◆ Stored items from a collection
○ ○ ○ ○
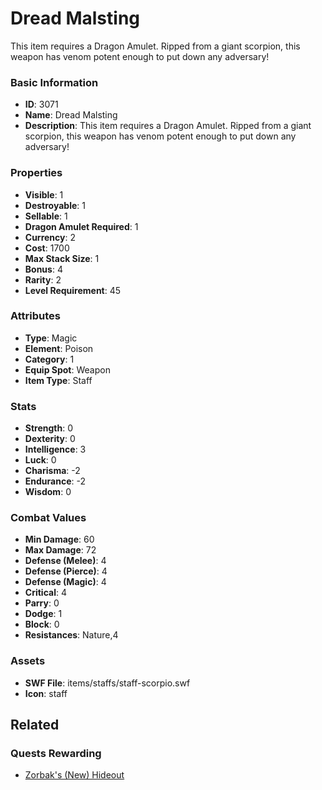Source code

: # Dread Malsting

This item requires a Dragon Amulet. Ripped from a giant scorpion, this weapon has venom potent enough to put down any adversary!

### Basic Information

- **ID**: 3071
- **Name**: Dread Malsting
- **Description**: This item requires a Dragon Amulet. Ripped from a giant scorpion, this weapon has venom potent enough to put down any adversary!

### Properties

- **Visible**: 1
- **Destroyable**: 1
- **Sellable**: 1
- **Dragon Amulet Required**: 1
- **Currency**: 2
- **Cost**: 1700
- **Max Stack Size**: 1
- **Bonus**: 4
- **Rarity**: 2
- **Level Requirement**: 45

### Attributes

- **Type**: Magic
- **Element**: Poison
- **Category**: 1
- **Equip Spot**: Weapon
- **Item Type**: Staff

### Stats

- **Strength**: 0
- **Dexterity**: 0
- **Intelligence**: 3
- **Luck**: 0
- **Charisma**: -2
- **Endurance**: -2
- **Wisdom**: 0

### Combat Values

- **Min Damage**: 60
- **Max Damage**: 72
- **Defense (Melee)**: 4
- **Defense (Pierce)**: 4
- **Defense (Magic)**: 4
- **Critical**: 4
- **Parry**: 0
- **Dodge**: 1
- **Block**: 0
- **Resistances**: Nature,4

### Assets

- **SWF File**: items/staffs/staff-scorpio.swf
- **Icon**: staff

## Related

### Quests Rewarding

- [Zorbak's (New) Hideout](../quests/508-zorbak-s-new-hideout.md)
○ ○ ○ ○
◆ What to do
Find the word "This" in the records, and report each line that has it.

◆ Answer box
This item requires a Dragon Amulet. Ripped from a giant scorpion, this weapon has venom potent enough to put down any adversary!
- **Description**: This item requires a Dragon Amulet. Ripped from a giant scorpion, this weapon has venom potent enough to put down any adversary!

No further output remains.